• [Problem to solve]: Select every line below containing the word "https".

=-=-=

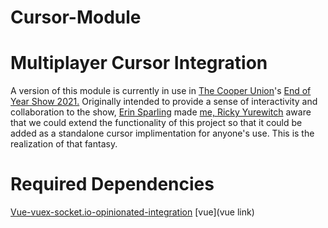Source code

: # Cursor-Module
# Multiplayer Cursor Integration

A version of this module is currently in use in [The Cooper Union](https://cooper.edu)'s [End of Year Show 2021.](https://endofyearshow2021.cooper.edu) Originally intended to provide a sense of interactivity and collaboration to the show, [Erin Sparling](https://erinsparling.glitch.me) made [me, Ricky Yurewitch](https://ricc.glitch.me) aware that we could extend the functionality of this project so that it could be added as a standalone cursor implimentation for anyone's use. This is the realization of that fantasy. 

# Required Dependencies
[Vue-vuex-socket.io-opinionated-integration](https://github.com/CooperUnion/vue-vuex-socket.io-opinionated-integration)
[vue](vue link)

=-=-=

• [Written response]:
A version of this module is currently in use in [The Cooper Union](https://cooper.edu)'s [End of Year Show 2021.](https://endofyearshow2021.cooper.edu) Originally intended to provide a sense of interactivity and collaboration to the show, [Erin Sparling](https://erinsparling.glitch.me) made [me, Ricky Yurewitch](https://ricc.glitch.me) aware that we could extend the functionality of this project so that it could be added as a standalone cursor implimentation for anyone's use. This is the realization of that fantasy. 
[Vue-vuex-socket.io-opinionated-integration](https://github.com/CooperUnion/vue-vuex-socket.io-opinionated-integration)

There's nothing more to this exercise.